Голос этот, впрочем, не обманул ни Александру, ни, похоже, собеседницу. Волнение обе для себя обозначили, как деланое и наигранное. В искренность его ни одна, ни вторая не поверили.

Юлия Алексеевна не общалась с матерью очень давно. Саша не помнила ни бабушку, ни дедушку. Она видела их последний раз в пять лет, как раз накануне какой-то грандиозной семейной ссоры, в подробности которой Сашу не посвящали, но временами мама вспоминала о ней единственным выражением: «Ах, если бы не та ужасная ссора». И это было не столько поводом погрустить о родителях, сколько намёк для мужа, что она нуждается в ласке и заботе. После этой фразы Виктор тоже всегда неизменно хватал ладонь Юлии.
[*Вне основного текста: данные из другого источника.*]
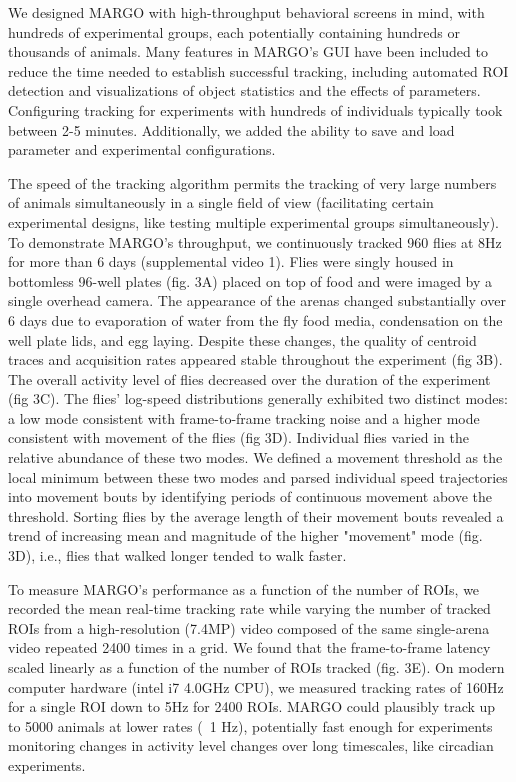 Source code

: \documentclass[10pt,letterpaper]{article}
\begin{document}
We designed MARGO with high-throughput behavioral screens in mind, with hundreds of experimental groups, each potentially containing hundreds or thousands of animals. Many features in MARGO's GUI have been included to reduce the time needed to establish successful tracking, including automated ROI detection and visualizations of object statistics and the effects of parameters. Configuring tracking for experiments with hundreds of individuals typically took between 2-5 minutes. Additionally, we added the ability to save and load parameter and experimental configurations.

The speed of the tracking algorithm permits the tracking of very large numbers of animals simultaneously in a single field of view (facilitating certain experimental designs, like testing multiple experimental groups simultaneously). To demonstrate MARGO's throughput, we continuously tracked 960 flies at 8Hz for more than 6 days (supplemental video 1). Flies were singly housed in bottomless 96-well plates (fig. 3A) placed on top of food and were imaged by a single overhead camera. The appearance of the arenas changed substantially over 6 days due to evaporation of water from the fly food media, condensation on the well plate lids, and egg laying. Despite these changes, the quality of centroid traces and acquisition rates appeared stable throughout the experiment (fig 3B). The overall activity level of flies decreased over the duration of the experiment (fig 3C). The flies' log-speed distributions generally exhibited two distinct modes: a low mode consistent with frame-to-frame tracking noise and a higher mode consistent with movement of the flies (fig 3D)\cite{berman_choi_bialek_shaevitz_2014,Crall_2016_cockroach}. Individual flies varied in the relative abundance of these two modes. We defined a movement threshold as the local minimum between these two modes and parsed individual speed trajectories into movement bouts by identifying periods of continuous movement above the threshold. Sorting flies by the average length of their movement bouts revealed a trend of increasing mean and magnitude of the higher "movement" mode (fig. 3D), i.e., flies that walked longer tended to walk faster.

To measure MARGO's performance as a function of the number of ROIs, we recorded the mean real-time tracking rate while varying the number of tracked ROIs from a high-resolution (7.4MP) video composed of the same single-arena video repeated 2400 times in a grid. We found that the frame-to-frame latency scaled linearly as a function of the number of ROIs tracked (fig. 3E). On modern computer hardware (intel i7 4.0GHz CPU), we measured tracking rates of 160Hz for a single ROI down to 5Hz for 2400 ROIs. MARGO could plausibly track up to 5000 animals at lower rates (~1 Hz), potentially fast enough for experiments monitoring changes in activity level changes over long timescales, like circadian experiments.
\end{document}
Дедушки уже нет в живых: родители съездили в Варкинск на похороны, но Сашу тогда с собой не взяли. Но дома потом ещё две недели Юлия Алексеевна внезапно всхлипывала:

– Ах, если бы не та давняя ссора, – и отец тут же гладил её ладонь.
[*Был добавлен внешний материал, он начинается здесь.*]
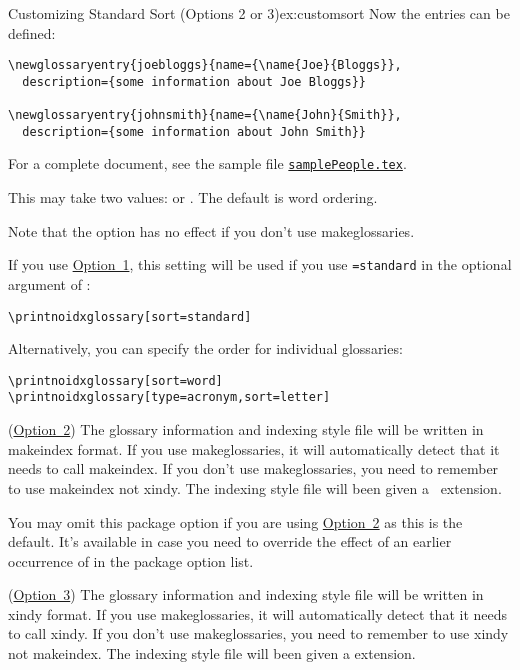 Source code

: \documentclass[report,inlinetitle]{nlctdoc}
\newcommand*{\opt}[1]{\hyperlink{option#1}{Option~#1}}
\newcommand*{\gloskey}[2][newglossaryentry]{\csopt{#1}{#2}}
\newcounter{sample}
\newcommand*{\samplefile}[2][sample]{%
  \hyperref[ex:#1#2]{\texttt{#1#2.tex}}}
\begin{document}
\begin{description}
\begin{example}{Customizing Standard Sort (Options 2 or 3)}{ex:customsort}
Now the entries can be defined:
\begin{verbatim}
\newglossaryentry{joebloggs}{name={\name{Joe}{Bloggs}},
  description={some information about Joe Bloggs}}

\newglossaryentry{johnsmith}{name={\name{John}{Smith}},
  description={some information about John Smith}}
\end{verbatim}
For a complete document, see the sample file \samplefile{People}.
\end{example}

\item[\pkgopt{order}] This may take two values: 
 or . The default
is word ordering.

\begin{important}
Note that the  option has no effect if you don't use 
\gls{makeglossaries}.
\end{important}

If you use \opt1, this setting will be used if you use 
\gloskey[printnoidxglossary]{sort}\texttt{=standard} in 
the optional argument of :
\begin{verbatim}
\printnoidxglossary[sort=standard]
\end{verbatim}
Alternatively, you can specify the order for individual glossaries:
\begin{verbatim}
\printnoidxglossary[sort=word]
\printnoidxglossary[type=acronym,sort=letter]
\end{verbatim}

\item[\pkgopt{makeindex}] (\opt2) The glossary information and
indexing style file will be written in \gls{makeindex} format. If
you use \gls{makeglossaries}, it will automatically detect that it
needs to call \gls*{makeindex}. If you don't use
\gls*{makeglossaries}, you need to remember to use \gls*{makeindex}
not \gls{xindy}. The indexing style file will been given 
a~ extension.

You may omit this package option if you are using \opt2 as this is the
default. It's available in case you need to override the effect of an earlier
occurrence of  in the package option list.

\item[\pkgopt{xindy}] (\opt3) The glossary information and indexing style
file will be written in \gls{xindy} format. If you use
\gls{makeglossaries}, it will automatically detect that it needs to
call \gls*{xindy}. If you don't use \gls*{makeglossaries}, you need to
remember to use \gls*{xindy} not \gls{makeindex}. The indexing style
file will been given a  extension.


\end{description}
\end{document}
После смерти дедушки ностальгических фраз в репертуаре Юлии Алексеевны стало две – уже приведённая про ссору и ещё одна:

– Интересно, как там мамочка?

Виктор Владимирович проникновенно смотрел жене в глаза и шептал:

– Я уверен, всё хорошо.

Вероятно, в той придуманной Франции, где обитали «мадам Жюли» и monVictor именно так полагалось вести диалоги о родителях.
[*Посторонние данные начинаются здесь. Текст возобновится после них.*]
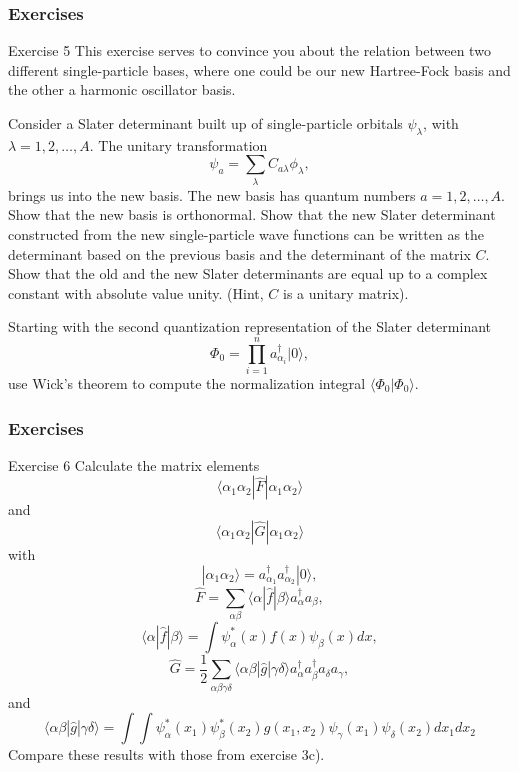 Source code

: \documentclass{beamer}
\begin{document}
\begin{frame}
\frametitle{Exercises}

\begin{block}{Exercise 5 }
This exercise serves to convince you about the relation between
two different single-particle bases, where one could be our new Hartree-Fock basis and the other a harmonic oscillator basis.

Consider a Slater determinant built up of single-particle orbitals $\psi_{\lambda}$, 
with $\lambda = 1,2,\dots,A$. The unitary transformation
\[
\psi_a  = \sum_{\lambda} C_{a\lambda}\phi_{\lambda},
\]
brings us into the new basis.  
The new basis has quantum numbers $a=1,2,\dots,A$.
Show that the new basis is orthonormal.
Show that the new Slater determinant constructed from the new single-particle wave functions can be
written as the determinant based on the previous basis and the determinant of the matrix $C$.
Show that the old and the new Slater determinants are equal up to a complex constant with absolute value unity.
(Hint, $C$ is a unitary matrix). 

Starting with the second quantization representation of the Slater determinant 
\[
\Phi_{0}=\prod_{i=1}^{n}a_{\alpha_{i}}^{\dagger}|0\rangle,
\]
use Wick's theorem to compute the normalization integral
$\langle\Phi_{0}|\Phi_{0}\rangle$.
\end{block}
\end{frame}

\begin{frame}
\frametitle{Exercises}

\begin{block}{Exercise 6 }
Calculate the matrix elements
\[
\langle \alpha_{1}\alpha_{2}|\hat{F}|\alpha_{1}\alpha_{2}\rangle
\]
and
\[
\langle \alpha_{1}\alpha_{2}|\hat{G}|\alpha_{1}\alpha_{2}\rangle
\]
with
\[
|\alpha_{1}\alpha_{2}\rangle=a_{\alpha_{1}}^{\dagger}a_{\alpha_{2}}^{\dagger}|0\rangle ,
\]
\[
\hat{F}=\sum_{\alpha\beta}\langle \alpha|\hat{f}|\beta\rangle
a_{\alpha}^{\dagger}a_{\beta}  ,
\]
\[
\langle \alpha|\hat{f}|\beta\rangle=\int \psi_{\alpha}^{*}(x)f(x)\psi_{\beta}(x)dx ,
\]
\[
\hat{G} = \frac{1}{2}\sum_{\alpha\beta\gamma\delta}
\langle \alpha\beta |\hat{g}|\gamma\delta\rangle
a_{\alpha}^{\dagger}a_{\beta}^{\dagger}a_{\delta}a_{\gamma} ,
\]
and
\[
\langle \alpha\beta |\hat{g}|\gamma\delta\rangle=
\int\int \psi_{\alpha}^{*}(x_{1})\psi_{\beta}^{*}(x_{2})g(x_{1},
x_{2})\psi_{\gamma}(x_{1})\psi_{\delta}(x_{2})dx_{1}dx_{2}
\]
Compare these results with those from exercise 3c).
\end{block}
\end{frame}
\end{document}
У Александры сформировалось стойкое предубеждение против бабушки и дедушки, разрушивших когда-то семейную идиллию и заставивших маму время от времени заливаться слезами. Но с возрастом, глядя на своих родителей и размышляя о том давнем конфликте, она стала задавать себе некоторые вопросы, например как такие тихие люди, как её мама и папа, вообще решились на конфликт? Или они не такие уж тихие, а только притворяются? Впрочем, познакомиться с бабушкой её никогда не тянуло.

– Я соцработник, – продолжала между тем трубка, – Ульяна Васильевна уверенно обслуживала себя сама, год назад ей понадобилось нанять в помощь меня, а сейчас…

– Ах, говорите же, не томите! – Юлия хотела бы, как пишут в романах, приложить к разгорячённой от волнения щеке холодную ладонь, но вот незадача: щёки не покраснели и ладони обе оказались заняты – в одной телефон, вторая у мужа.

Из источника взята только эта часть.